◆ **Work instructions**
From the material beneath, pull every line with the word "twitter".

* * *

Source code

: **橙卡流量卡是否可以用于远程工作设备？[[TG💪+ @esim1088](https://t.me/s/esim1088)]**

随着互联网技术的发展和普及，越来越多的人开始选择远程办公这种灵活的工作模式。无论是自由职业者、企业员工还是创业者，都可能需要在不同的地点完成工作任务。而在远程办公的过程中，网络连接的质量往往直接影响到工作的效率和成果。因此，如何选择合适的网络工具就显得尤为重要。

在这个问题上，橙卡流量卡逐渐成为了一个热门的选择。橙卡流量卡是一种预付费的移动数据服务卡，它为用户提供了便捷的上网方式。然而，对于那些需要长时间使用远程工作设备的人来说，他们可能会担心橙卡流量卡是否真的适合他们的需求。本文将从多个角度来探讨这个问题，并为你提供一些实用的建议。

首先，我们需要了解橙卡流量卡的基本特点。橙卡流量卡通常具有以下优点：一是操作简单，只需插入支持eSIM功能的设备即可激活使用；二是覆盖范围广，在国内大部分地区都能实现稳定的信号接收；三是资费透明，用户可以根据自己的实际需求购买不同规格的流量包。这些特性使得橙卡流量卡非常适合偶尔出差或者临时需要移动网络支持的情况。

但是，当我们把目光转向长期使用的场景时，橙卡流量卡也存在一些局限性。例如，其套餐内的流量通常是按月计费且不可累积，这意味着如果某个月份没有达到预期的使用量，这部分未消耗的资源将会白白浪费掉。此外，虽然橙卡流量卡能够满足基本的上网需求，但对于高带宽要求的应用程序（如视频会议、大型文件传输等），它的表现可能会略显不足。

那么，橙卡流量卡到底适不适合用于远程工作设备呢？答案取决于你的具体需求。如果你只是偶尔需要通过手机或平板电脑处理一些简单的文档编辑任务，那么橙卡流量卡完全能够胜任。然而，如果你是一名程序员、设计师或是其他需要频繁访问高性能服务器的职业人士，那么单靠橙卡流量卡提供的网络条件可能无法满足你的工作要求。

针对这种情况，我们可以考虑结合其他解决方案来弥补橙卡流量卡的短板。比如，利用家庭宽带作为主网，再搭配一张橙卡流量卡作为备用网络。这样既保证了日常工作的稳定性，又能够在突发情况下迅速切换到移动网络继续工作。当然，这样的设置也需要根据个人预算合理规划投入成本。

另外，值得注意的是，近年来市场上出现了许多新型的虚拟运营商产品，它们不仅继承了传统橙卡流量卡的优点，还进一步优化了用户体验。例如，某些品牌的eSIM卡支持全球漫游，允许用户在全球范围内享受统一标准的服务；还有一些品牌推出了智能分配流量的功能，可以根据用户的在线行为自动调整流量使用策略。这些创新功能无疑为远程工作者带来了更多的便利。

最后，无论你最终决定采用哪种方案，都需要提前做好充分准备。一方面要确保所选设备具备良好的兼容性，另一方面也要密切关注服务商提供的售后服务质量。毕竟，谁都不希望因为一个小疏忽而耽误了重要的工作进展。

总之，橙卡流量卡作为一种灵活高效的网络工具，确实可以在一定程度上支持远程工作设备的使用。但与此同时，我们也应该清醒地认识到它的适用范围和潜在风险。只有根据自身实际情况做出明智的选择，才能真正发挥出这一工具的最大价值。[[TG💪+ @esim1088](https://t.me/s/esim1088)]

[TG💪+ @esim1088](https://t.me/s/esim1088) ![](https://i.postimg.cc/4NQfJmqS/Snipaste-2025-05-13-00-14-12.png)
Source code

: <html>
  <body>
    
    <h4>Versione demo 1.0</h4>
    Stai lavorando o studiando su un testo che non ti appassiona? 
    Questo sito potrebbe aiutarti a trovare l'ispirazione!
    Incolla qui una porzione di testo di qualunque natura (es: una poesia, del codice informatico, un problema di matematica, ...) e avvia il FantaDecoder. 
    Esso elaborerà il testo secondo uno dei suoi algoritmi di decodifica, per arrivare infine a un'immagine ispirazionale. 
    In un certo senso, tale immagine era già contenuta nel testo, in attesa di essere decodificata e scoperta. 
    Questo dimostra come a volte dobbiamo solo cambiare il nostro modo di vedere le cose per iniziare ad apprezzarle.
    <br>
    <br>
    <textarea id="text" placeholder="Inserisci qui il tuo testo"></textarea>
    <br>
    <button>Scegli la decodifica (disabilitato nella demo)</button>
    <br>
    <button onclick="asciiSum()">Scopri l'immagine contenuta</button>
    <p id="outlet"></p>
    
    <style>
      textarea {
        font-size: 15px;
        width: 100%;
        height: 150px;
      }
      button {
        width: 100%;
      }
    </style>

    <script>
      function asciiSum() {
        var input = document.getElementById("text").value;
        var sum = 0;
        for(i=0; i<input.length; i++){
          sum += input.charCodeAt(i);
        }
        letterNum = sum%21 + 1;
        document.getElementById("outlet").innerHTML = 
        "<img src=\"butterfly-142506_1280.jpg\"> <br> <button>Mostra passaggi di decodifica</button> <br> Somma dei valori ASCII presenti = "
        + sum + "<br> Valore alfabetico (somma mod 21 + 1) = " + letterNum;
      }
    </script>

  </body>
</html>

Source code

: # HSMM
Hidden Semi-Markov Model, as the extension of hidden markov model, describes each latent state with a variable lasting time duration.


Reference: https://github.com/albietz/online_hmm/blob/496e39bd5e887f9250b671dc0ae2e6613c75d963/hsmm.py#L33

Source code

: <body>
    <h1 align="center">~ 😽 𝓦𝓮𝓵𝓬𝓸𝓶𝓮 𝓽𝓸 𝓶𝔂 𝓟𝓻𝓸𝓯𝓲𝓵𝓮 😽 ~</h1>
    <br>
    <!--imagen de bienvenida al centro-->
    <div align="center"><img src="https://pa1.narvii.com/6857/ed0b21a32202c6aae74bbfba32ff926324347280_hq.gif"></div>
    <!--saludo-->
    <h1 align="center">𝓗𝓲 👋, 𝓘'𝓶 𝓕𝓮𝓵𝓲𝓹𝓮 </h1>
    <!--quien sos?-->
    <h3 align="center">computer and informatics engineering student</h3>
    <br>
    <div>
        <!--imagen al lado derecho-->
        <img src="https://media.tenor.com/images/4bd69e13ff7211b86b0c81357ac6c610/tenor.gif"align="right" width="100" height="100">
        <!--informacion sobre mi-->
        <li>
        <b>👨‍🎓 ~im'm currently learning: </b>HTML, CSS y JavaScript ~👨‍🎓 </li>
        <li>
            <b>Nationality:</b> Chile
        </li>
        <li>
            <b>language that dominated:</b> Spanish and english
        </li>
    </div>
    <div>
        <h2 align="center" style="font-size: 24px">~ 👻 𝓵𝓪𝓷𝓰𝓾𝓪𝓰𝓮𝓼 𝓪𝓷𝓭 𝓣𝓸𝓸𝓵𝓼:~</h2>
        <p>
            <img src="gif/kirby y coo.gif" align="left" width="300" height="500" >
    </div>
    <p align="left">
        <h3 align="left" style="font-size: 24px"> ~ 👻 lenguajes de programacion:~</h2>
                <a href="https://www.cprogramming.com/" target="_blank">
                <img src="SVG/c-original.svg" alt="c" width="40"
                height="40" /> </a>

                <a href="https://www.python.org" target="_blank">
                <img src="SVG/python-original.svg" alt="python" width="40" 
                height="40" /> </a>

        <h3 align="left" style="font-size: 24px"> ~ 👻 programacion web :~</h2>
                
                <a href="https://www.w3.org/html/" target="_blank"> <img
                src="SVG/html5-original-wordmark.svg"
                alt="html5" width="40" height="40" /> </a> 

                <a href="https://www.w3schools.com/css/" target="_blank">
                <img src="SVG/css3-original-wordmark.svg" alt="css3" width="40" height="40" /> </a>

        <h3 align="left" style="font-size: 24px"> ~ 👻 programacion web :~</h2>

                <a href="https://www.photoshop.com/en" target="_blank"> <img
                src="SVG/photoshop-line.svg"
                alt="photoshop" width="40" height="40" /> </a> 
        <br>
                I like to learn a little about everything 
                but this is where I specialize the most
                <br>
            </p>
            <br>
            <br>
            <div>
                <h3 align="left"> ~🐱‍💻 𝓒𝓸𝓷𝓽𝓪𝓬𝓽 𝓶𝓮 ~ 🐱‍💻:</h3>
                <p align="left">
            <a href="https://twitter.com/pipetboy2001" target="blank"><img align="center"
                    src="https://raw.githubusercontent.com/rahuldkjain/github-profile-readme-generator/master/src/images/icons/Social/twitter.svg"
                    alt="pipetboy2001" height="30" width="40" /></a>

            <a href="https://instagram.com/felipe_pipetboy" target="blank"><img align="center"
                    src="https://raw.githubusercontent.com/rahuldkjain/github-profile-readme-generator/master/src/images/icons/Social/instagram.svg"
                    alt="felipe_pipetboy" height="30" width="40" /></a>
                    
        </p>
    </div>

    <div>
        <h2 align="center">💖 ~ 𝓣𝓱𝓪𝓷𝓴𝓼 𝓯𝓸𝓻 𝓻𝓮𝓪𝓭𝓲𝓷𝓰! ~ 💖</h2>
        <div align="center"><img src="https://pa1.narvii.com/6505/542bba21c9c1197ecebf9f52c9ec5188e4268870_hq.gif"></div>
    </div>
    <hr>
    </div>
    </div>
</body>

* * *

◆ **Task solution**
            <a href="https://twitter.com/pipetboy2001" target="blank"><img align="center"
                    src="https://raw.githubusercontent.com/rahuldkjain/github-profile-readme-generator/master/src/images/icons/Social/twitter.svg"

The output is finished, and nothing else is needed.